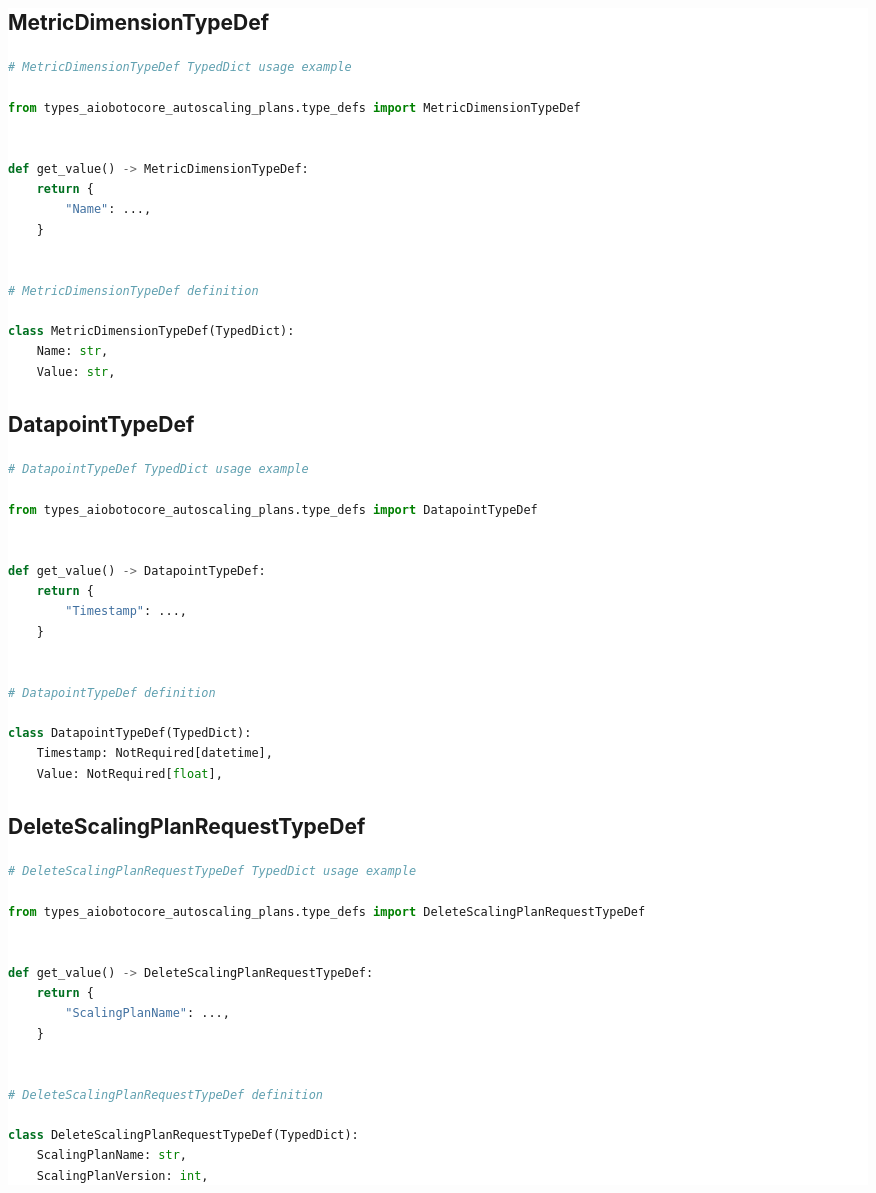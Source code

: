 ## MetricDimensionTypeDef

```python
# MetricDimensionTypeDef TypedDict usage example

from types_aiobotocore_autoscaling_plans.type_defs import MetricDimensionTypeDef


def get_value() -> MetricDimensionTypeDef:
    return {
        "Name": ...,
    }


# MetricDimensionTypeDef definition

class MetricDimensionTypeDef(TypedDict):
    Name: str,
    Value: str,
```

## DatapointTypeDef

```python
# DatapointTypeDef TypedDict usage example

from types_aiobotocore_autoscaling_plans.type_defs import DatapointTypeDef


def get_value() -> DatapointTypeDef:
    return {
        "Timestamp": ...,
    }


# DatapointTypeDef definition

class DatapointTypeDef(TypedDict):
    Timestamp: NotRequired[datetime],
    Value: NotRequired[float],
```

## DeleteScalingPlanRequestTypeDef

```python
# DeleteScalingPlanRequestTypeDef TypedDict usage example

from types_aiobotocore_autoscaling_plans.type_defs import DeleteScalingPlanRequestTypeDef


def get_value() -> DeleteScalingPlanRequestTypeDef:
    return {
        "ScalingPlanName": ...,
    }


# DeleteScalingPlanRequestTypeDef definition

class DeleteScalingPlanRequestTypeDef(TypedDict):
    ScalingPlanName: str,
    ScalingPlanVersion: int,
```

-------------------------

#### EXERCISE DESCRIPTION
Tell how many lines of the listing above contain "definition", giving the number alone.

#### SOLVED PROBLEM
3